La medida evita, al menos por ahora, un golpe fuerte para la economía surcoreana y para el suministro mundial de chips. Samsung representa casi una cuarta parte de las exportaciones totales de Corea del Sur y es el mayor fabricante mundial de chips de memoria.
Samsung evita una huelga de casi 48.000 trabajadores
La huelga iba a involucrar a cerca de 48.000 afiliados del sindicato. Ahora quedó suspendida hasta que los trabajadores voten el acuerdo preliminar. Según el líder sindical Choi Seung-ho, la votación se realizará del 22 al 27 de mayo, aunque previamente se había informado en la web del sindicato que sería del 23 al 28 de mayo.

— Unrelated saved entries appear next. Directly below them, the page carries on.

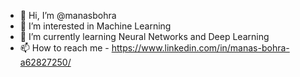 - 👋 Hi, I’m @manasbohra
- 👀 I’m interested in Machine Learning 
- 🌱 I’m currently learning Neural Networks and Deep Learning 
- 📫 How to reach me - https://www.linkedin.com/in/manas-bohra-a62827250/

<!---
manasbohra/manasbohra is a ✨ special ✨ repository because its `README.md` (this file) appears on your GitHub profile.
You can click the Preview link to take a look at your changes.
--->
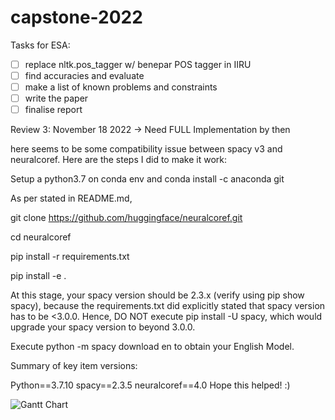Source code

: # capstone-2022
Tasks for ESA:
- [ ] replace nltk.pos_tagger w/ benepar POS tagger in IIRU
- [ ] find accuracies and evaluate
- [ ] make a list of known problems and constraints
- [ ] write the paper
- [ ] finalise report

Review 3: November 18 2022
-> Need FULL Implementation by then

here seems to be some compatibility issue between spacy v3 and neuralcoref. Here are the steps I did to make it work:

Setup a python3.7 on conda env and conda install -c anaconda git

As per stated in README.md,

git clone https://github.com/huggingface/neuralcoref.git

cd neuralcoref

pip install -r requirements.txt

pip install -e .

At this stage, your spacy version should be 2.3.x (verify using pip show spacy), because the requirements.txt did explicitly stated that spacy version has to be <3.0.0. Hence, DO NOT execute pip install -U spacy, which would upgrade your spacy version to beyond 3.0.0.

Execute python -m spacy download en to obtain your English Model.

Summary of key item versions:

Python==3.7.10
spacy==2.3.5
neuralcoref==4.0
Hope this helped! :)

![Gantt Chart](https://github.com/aditikilledar/capstone-2022/blob/a7f2c973cb202794c00baf0c40b2f60b1bdcde1e/UE19CS390B_REVIEW_1.pptx.jpg)
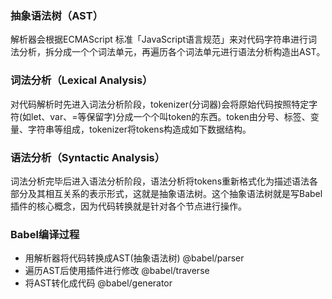 ### 抽象语法树（AST）
解析器会根据ECMAScript 标准「JavaScript语言规范」来对代码字符串进行词法分析，拆分成一个个词法单元，再遍历各个词法单元进行语法分析构造出AST。
### 词法分析（Lexical Analysis）
对代码解析时先进入词法分析阶段，tokenizer(分词器)会将原始代码按照特定字符(如let、var、=等保留字)分成一个个叫token的东西。token由分号、标签、变量、字符串等组成，tokenizer将tokens构造成如下数据结构。
### 语法分析（Syntactic Analysis）
词法分析完毕后进入语法分析阶段，语法分析将tokens重新格式化为描述语法各部分及其相互关系的表示形式，这就是抽象语法树。这个抽象语法树就是写Babel插件的核心概念，因为代码转换就是针对各个节点进行操作。
                                                             
### Babel编译过程
- 用解析器将代码转换成AST(抽象语法树) @babel/parser
- 遍历AST后使用插件进行修改 @babel/traverse
- 将AST转化成代码 @babel/generator
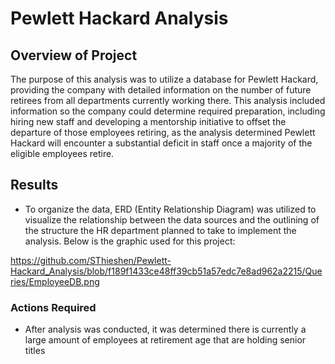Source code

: # Pewlett Hackard Analysis

## Overview of Project

The purpose of this analysis was to utilize a database for Pewlett Hackard, providing the company with detailed information on the number of future retirees from all departments currently working there. This analysis included information so the company could determine required preparation, including hiring new staff and developing a mentorship initiative to offset the departure of those employees retiring, as the analysis determined Pewlett Hackard will encounter a substantial deficit in staff once a majority of the eligible employees retire.

## Results
- To organize the data, ERD (Entity Relationship Diagram) was utilized to visualize the relationship between the data sources and the outlining of the structure the HR department planned to take to implement the analysis. Below is the graphic used for this project:

https://github.com/SThieshen/Pewlett-Hackard_Analysis/blob/f189f1433ce48ff39cb51a57edc7e8ad962a2215/Queries/EmployeeDB.png

### Actions Required
- After analysis was conducted, it was determined there is currently a large amount of employees at retirement age that are holding senior titles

Samsung confirmó en un comunicado que ambas partes llegaron a un acuerdo preliminar sobre salarios y negociación colectiva. La compañía también afirmó que buscará construir relaciones más maduras y constructivas entre trabajadores y dirección.
El acuerdo llegó en el último momento, después de varios días de negociaciones fallidas. Incluso el miércoles el sindicato había anunciado la huelga, pero las conversaciones se reanudaron ese mismo día tras la mediación personal del ministro de Trabajo surcoreano, Kim Young-hoon.
El conflicto giraba en torno a las bonificaciones
El principal punto de tensión era la distribución de bonificaciones por rendimiento entre las divisiones de Samsung. Los trabajadores estaban molestos por la diferencia entre las bonificaciones de la rentable división de memoria y las unidades de fabricación de chips lógicos por contrato, que generan pérdidas.
Según un representante sindical, Samsung habría aceptado eliminar el límite del 50% en las bonificaciones, vincularlas a las ganancias operativas y formalizar esos cambios en los contratos. El mismo representante calificó el acuerdo como “muy bueno”.
Además, un documento del sindicato indica que Samsung destinará aproximadamente el 10,5% de los indicadores de rendimiento empresarial acordados a bonificaciones especiales para la división de fabricación de chips, que incluye memoria y lógica. Esos pagos se realizarán en acciones de la compañía durante al menos 10 años.
La suspensión fue recibida con alivio por el gobierno surcoreano, inversores y accionistas. Una huelga de este tamaño podía afectar la producción de chips en medio de una crisis global de memoria impulsada por la IA, con riesgo de nuevas subas de precios.
Por ahora, el desenlace depende de la votación sindical. Si los trabajadores aprueban el acuerdo, Samsung evitará una de las huelgas más sensibles de su historia reciente y podrá sostener la producción en un momento clave para la industria tecnológica.